(Data section begins)
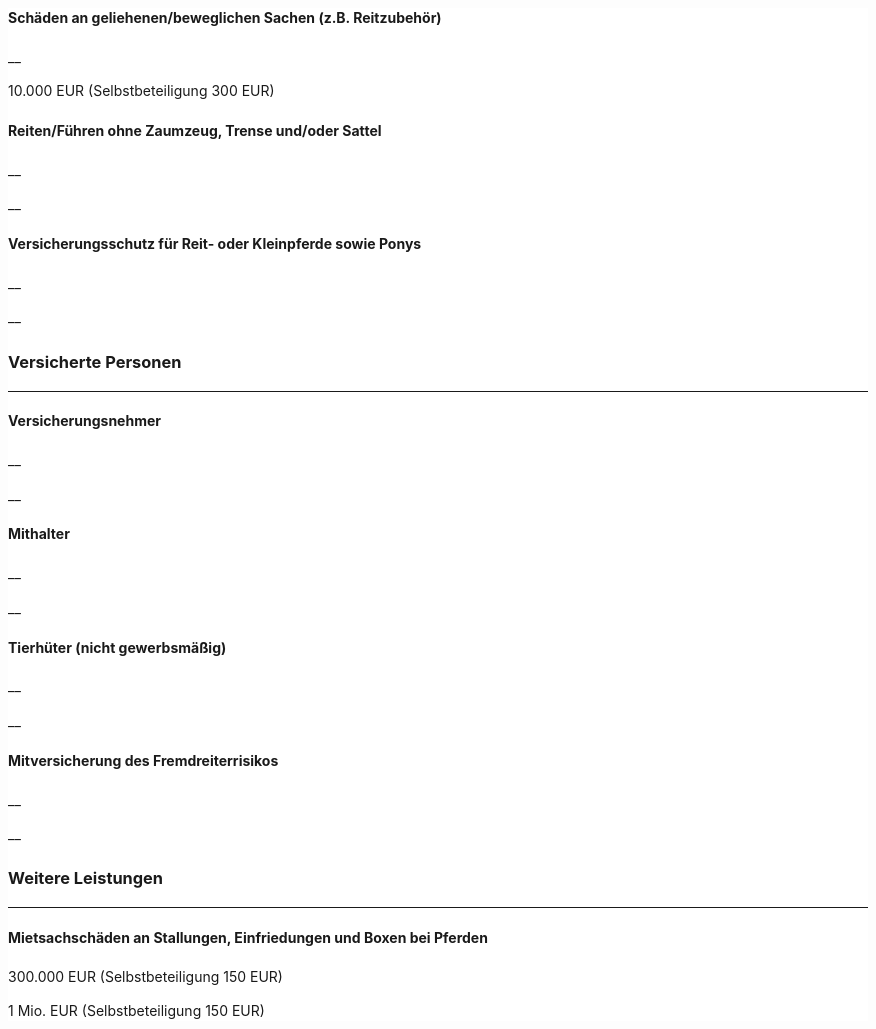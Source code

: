 ####  Schäden an geliehenen/beweglichen Sachen (z.B. Reitzubehör)

__

10.000 EUR (Selbstbeteiligung 300 EUR)

####  Reiten/Führen ohne Zaumzeug, Trense und/oder Sattel

__

__

####  Versicherungsschutz für Reit- oder Kleinpferde sowie Ponys

__

__

###  Versicherte Personen

____

####  Versicherungsnehmer

__

__

####  Mithalter

__

__

####  Tierhüter (nicht gewerbsmäßig)

__

__

####  Mitversicherung des Fremdreiterrisikos

__

__

###  Weitere Leistungen

____

####  Mietsachschäden an Stallungen, Einfriedungen und Boxen bei Pferden

300.000 EUR (Selbstbeteiligung 150 EUR)

1 Mio. EUR (Selbstbeteiligung 150 EUR)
(Data section ends)
- Exercise: Each line above that contains the string "oder" should be identified and copied.

- Result of this exercise:
####  Reiten/Führen ohne Zaumzeug, Trense und/oder Sattel
####  Versicherungsschutz für Reit- oder Kleinpferde sowie Ponys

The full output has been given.